- **Task item**: From the listing below, copy every line with the word "voter".

- **Material to process**:
**********

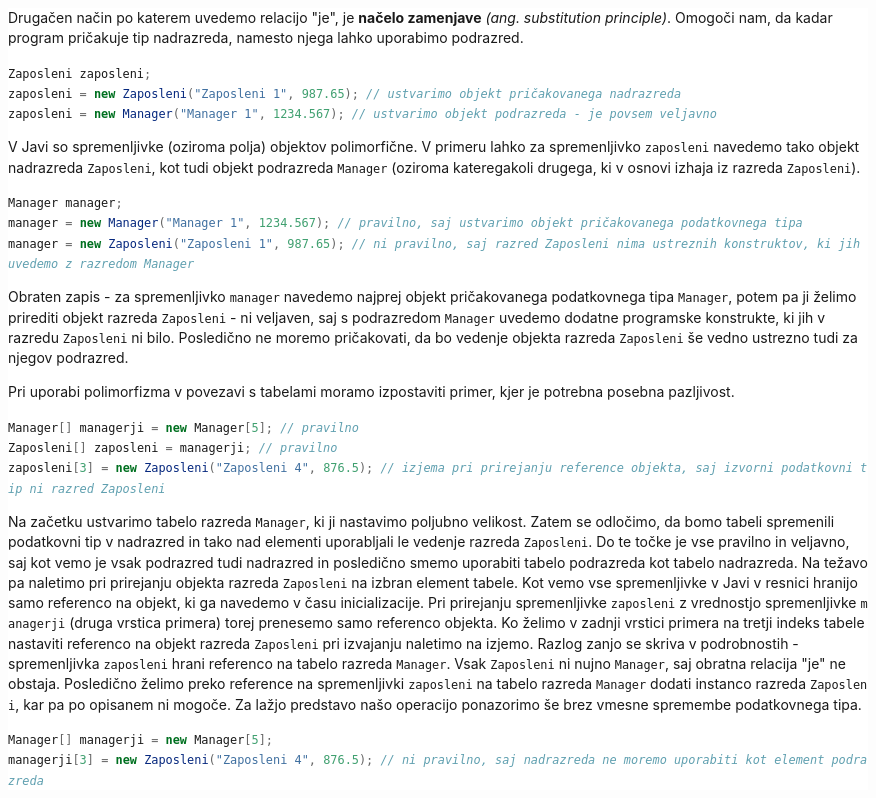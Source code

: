 Drugačen način po katerem uvedemo relacijo "je", je **načelo zamenjave** _(ang. substitution principle)_. Omogoči nam, da kadar program pričakuje tip nadrazreda, namesto njega lahko uporabimo podrazred.

```java
Zaposleni zaposleni;
zaposleni = new Zaposleni("Zaposleni 1", 987.65); // ustvarimo objekt pričakovanega nadrazreda
zaposleni = new Manager("Manager 1", 1234.567); // ustvarimo objekt podrazreda - je povsem veljavno
```

V Javi so spremenljivke (oziroma polja) objektov polimorfične. V primeru lahko za spremenljivko `zaposleni` navedemo tako objekt nadrazreda `Zaposleni`, kot tudi objekt podrazreda `Manager` (oziroma kateregakoli drugega, ki v osnovi izhaja iz razreda `Zaposleni`).

```java
Manager manager;
manager = new Manager("Manager 1", 1234.567); // pravilno, saj ustvarimo objekt pričakovanega podatkovnega tipa
manager = new Zaposleni("Zaposleni 1", 987.65); // ni pravilno, saj razred Zaposleni nima ustreznih konstruktov, ki jih uvedemo z razredom Manager
```

Obraten zapis - za spremenljivko `manager` navedemo najprej objekt pričakovanega podatkovnega tipa `Manager`, potem pa ji želimo prirediti objekt razreda `Zaposleni` - ni veljaven, saj s podrazredom `Manager` uvedemo dodatne programske konstrukte, ki jih v razredu `Zaposleni` ni bilo. Posledično ne moremo pričakovati, da bo vedenje objekta razreda `Zaposleni` še vedno ustrezno tudi za njegov podrazred.

Pri uporabi polimorfizma v povezavi s tabelami moramo izpostaviti primer, kjer je potrebna posebna pazljivost.

```java
Manager[] managerji = new Manager[5]; // pravilno
Zaposleni[] zaposleni = managerji; // pravilno
zaposleni[3] = new Zaposleni("Zaposleni 4", 876.5); // izjema pri prirejanju reference objekta, saj izvorni podatkovni tip ni razred Zaposleni
```

Na začetku ustvarimo tabelo razreda `Manager`, ki ji nastavimo poljubno velikost. Zatem se odločimo, da bomo tabeli spremenili podatkovni tip v nadrazred in tako nad elementi uporabljali le vedenje razreda `Zaposleni`. Do te točke je vse pravilno in veljavno, saj kot vemo je vsak podrazred tudi nadrazred in posledično smemo uporabiti tabelo podrazreda kot tabelo nadrazreda. Na težavo pa naletimo pri prirejanju objekta razreda `Zaposleni` na izbran element tabele. Kot vemo vse spremenljivke v Javi v resnici hranijo samo referenco na objekt, ki ga navedemo v času inicializacije. Pri prirejanju spremenljivke `zaposleni` z vrednostjo spremenljivke `managerji` (druga vrstica primera) torej prenesemo samo referenco objekta. Ko želimo v zadnji vrstici primera na tretji indeks tabele nastaviti referenco na objekt razreda `Zaposleni` pri izvajanju naletimo na izjemo. Razlog zanjo se skriva v podrobnostih - spremenljivka `zaposleni` hrani referenco na tabelo razreda `Manager`. Vsak `Zaposleni` ni nujno `Manager`, saj obratna relacija "je" ne obstaja. Posledično želimo preko reference na spremenljivki `zaposleni` na tabelo razreda `Manager` dodati instanco razreda `Zaposleni`, kar pa po opisanem ni mogoče. Za lažjo predstavo našo operacijo ponazorimo še brez vmesne spremembe podatkovnega tipa.

```java
Manager[] managerji = new Manager[5];
managerji[3] = new Zaposleni("Zaposleni 4", 876.5); // ni pravilno, saj nadrazreda ne moremo uporabiti kot element podrazreda
```
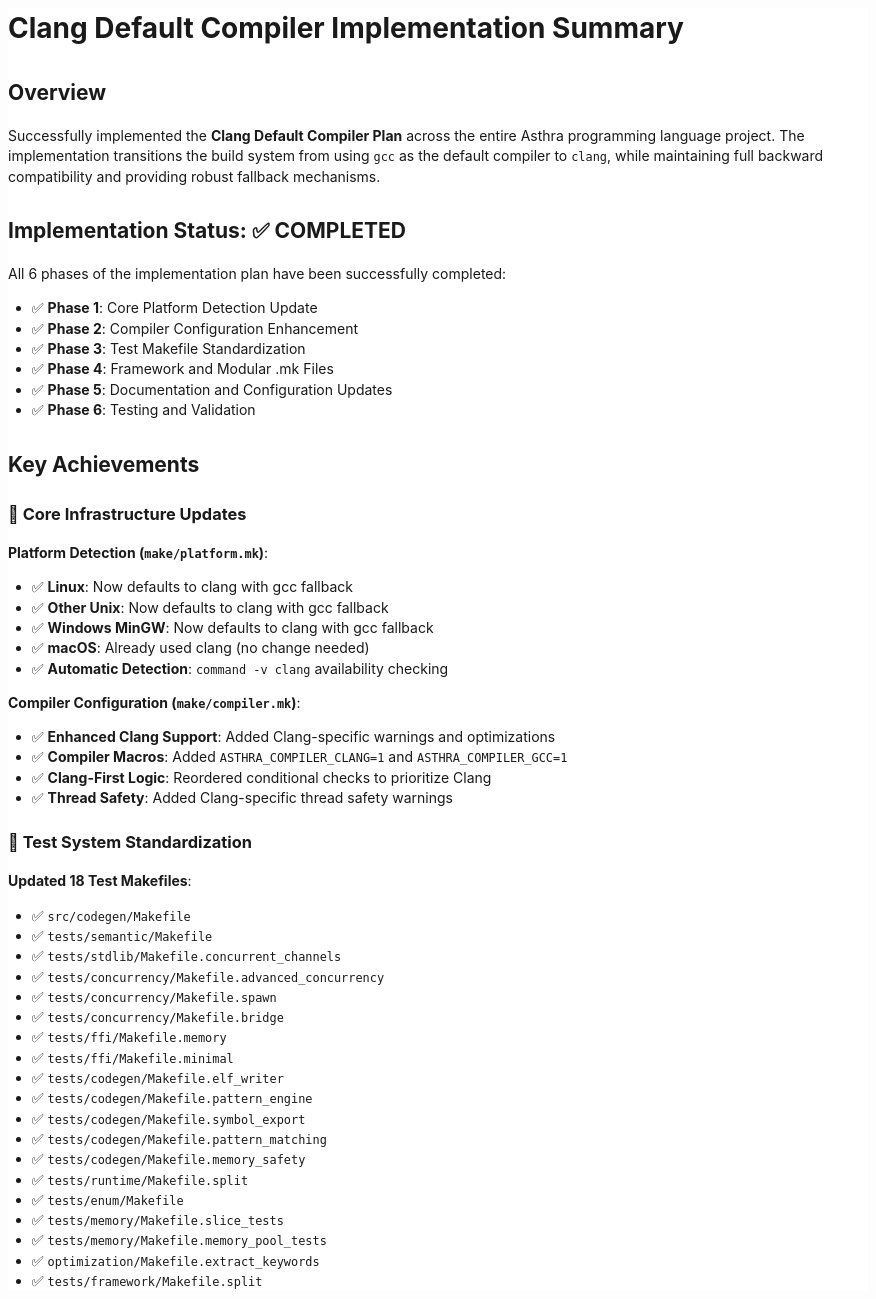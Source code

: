 # Clang Default Compiler Implementation Summary

## Overview

Successfully implemented the **Clang Default Compiler Plan** across the entire Asthra programming language project. The implementation transitions the build system from using `gcc` as the default compiler to `clang`, while maintaining full backward compatibility and providing robust fallback mechanisms.

## Implementation Status: ✅ **COMPLETED**

All 6 phases of the implementation plan have been successfully completed:

- ✅ **Phase 1**: Core Platform Detection Update
- ✅ **Phase 2**: Compiler Configuration Enhancement  
- ✅ **Phase 3**: Test Makefile Standardization
- ✅ **Phase 4**: Framework and Modular .mk Files
- ✅ **Phase 5**: Documentation and Configuration Updates
- ✅ **Phase 6**: Testing and Validation

## Key Achievements

### 🎯 **Core Infrastructure Updates**

**Platform Detection (`make/platform.mk`)**:
- ✅ **Linux**: Now defaults to clang with gcc fallback
- ✅ **Other Unix**: Now defaults to clang with gcc fallback  
- ✅ **Windows MinGW**: Now defaults to clang with gcc fallback
- ✅ **macOS**: Already used clang (no change needed)
- ✅ **Automatic Detection**: `command -v clang` availability checking

**Compiler Configuration (`make/compiler.mk`)**:
- ✅ **Enhanced Clang Support**: Added Clang-specific warnings and optimizations
- ✅ **Compiler Macros**: Added `ASTHRA_COMPILER_CLANG=1` and `ASTHRA_COMPILER_GCC=1`
- ✅ **Clang-First Logic**: Reordered conditional checks to prioritize Clang
- ✅ **Thread Safety**: Added Clang-specific thread safety warnings

### 📁 **Test System Standardization**

**Updated 18 Test Makefiles**:
- ✅ `src/codegen/Makefile`
- ✅ `tests/semantic/Makefile`
- ✅ `tests/stdlib/Makefile.concurrent_channels`
- ✅ `tests/concurrency/Makefile.advanced_concurrency`
- ✅ `tests/concurrency/Makefile.spawn`
- ✅ `tests/concurrency/Makefile.bridge`
- ✅ `tests/ffi/Makefile.memory`
- ✅ `tests/ffi/Makefile.minimal`
- ✅ `tests/codegen/Makefile.elf_writer`
- ✅ `tests/codegen/Makefile.pattern_engine`
- ✅ `tests/codegen/Makefile.symbol_export`
- ✅ `tests/codegen/Makefile.pattern_matching`
- ✅ `tests/codegen/Makefile.memory_safety`
- ✅ `tests/runtime/Makefile.split`
- ✅ `tests/enum/Makefile`
- ✅ `tests/memory/Makefile.slice_tests`
- ✅ `tests/memory/Makefile.memory_pool_tests`
- ✅ `optimization/Makefile.extract_keywords`
- ✅ `tests/framework/Makefile.split`
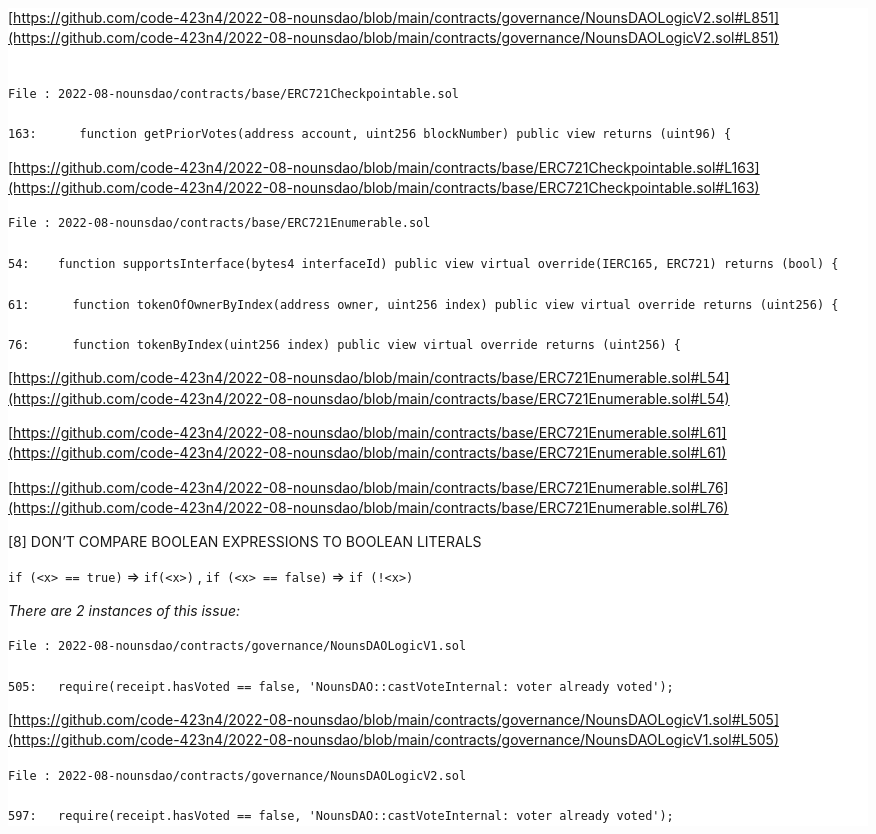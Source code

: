 [https://github.com/code-423n4/2022-08-nounsdao/blob/main/contracts/governance/NounsDAOLogicV2.sol#L851](https://github.com/code-423n4/2022-08-nounsdao/blob/main/contracts/governance/NounsDAOLogicV2.sol#L851)

```

File : 2022-08-nounsdao/contracts/base/ERC721Checkpointable.sol

163:      function getPriorVotes(address account, uint256 blockNumber) public view returns (uint96) {

```

[https://github.com/code-423n4/2022-08-nounsdao/blob/main/contracts/base/ERC721Checkpointable.sol#L163](https://github.com/code-423n4/2022-08-nounsdao/blob/main/contracts/base/ERC721Checkpointable.sol#L163)

```
File : 2022-08-nounsdao/contracts/base/ERC721Enumerable.sol 

54:    function supportsInterface(bytes4 interfaceId) public view virtual override(IERC165, ERC721) returns (bool) {

61:      function tokenOfOwnerByIndex(address owner, uint256 index) public view virtual override returns (uint256) {

76:      function tokenByIndex(uint256 index) public view virtual override returns (uint256) {

```
[https://github.com/code-423n4/2022-08-nounsdao/blob/main/contracts/base/ERC721Enumerable.sol#L54](https://github.com/code-423n4/2022-08-nounsdao/blob/main/contracts/base/ERC721Enumerable.sol#L54)

[https://github.com/code-423n4/2022-08-nounsdao/blob/main/contracts/base/ERC721Enumerable.sol#L61](https://github.com/code-423n4/2022-08-nounsdao/blob/main/contracts/base/ERC721Enumerable.sol#L61)

[https://github.com/code-423n4/2022-08-nounsdao/blob/main/contracts/base/ERC721Enumerable.sol#L76](https://github.com/code-423n4/2022-08-nounsdao/blob/main/contracts/base/ERC721Enumerable.sol#L76)



[8]  DON’T COMPARE BOOLEAN EXPRESSIONS TO BOOLEAN LITERALS

``if (<x> == true)`` => ``if(<x>)`` , ``if (<x> == false)`` => ``if (!<x>)``

*There are 2 instances of this issue:*

```
File : 2022-08-nounsdao/contracts/governance/NounsDAOLogicV1.sol

505:   require(receipt.hasVoted == false, 'NounsDAO::castVoteInternal: voter already voted');

```

[https://github.com/code-423n4/2022-08-nounsdao/blob/main/contracts/governance/NounsDAOLogicV1.sol#L505](https://github.com/code-423n4/2022-08-nounsdao/blob/main/contracts/governance/NounsDAOLogicV1.sol#L505)


```
File : 2022-08-nounsdao/contracts/governance/NounsDAOLogicV2.sol

597:   require(receipt.hasVoted == false, 'NounsDAO::castVoteInternal: voter already voted');

```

**********

- **Result of the task**:
505:   require(receipt.hasVoted == false, 'NounsDAO::castVoteInternal: voter already voted');
597:   require(receipt.hasVoted == false, 'NounsDAO::castVoteInternal: voter already voted');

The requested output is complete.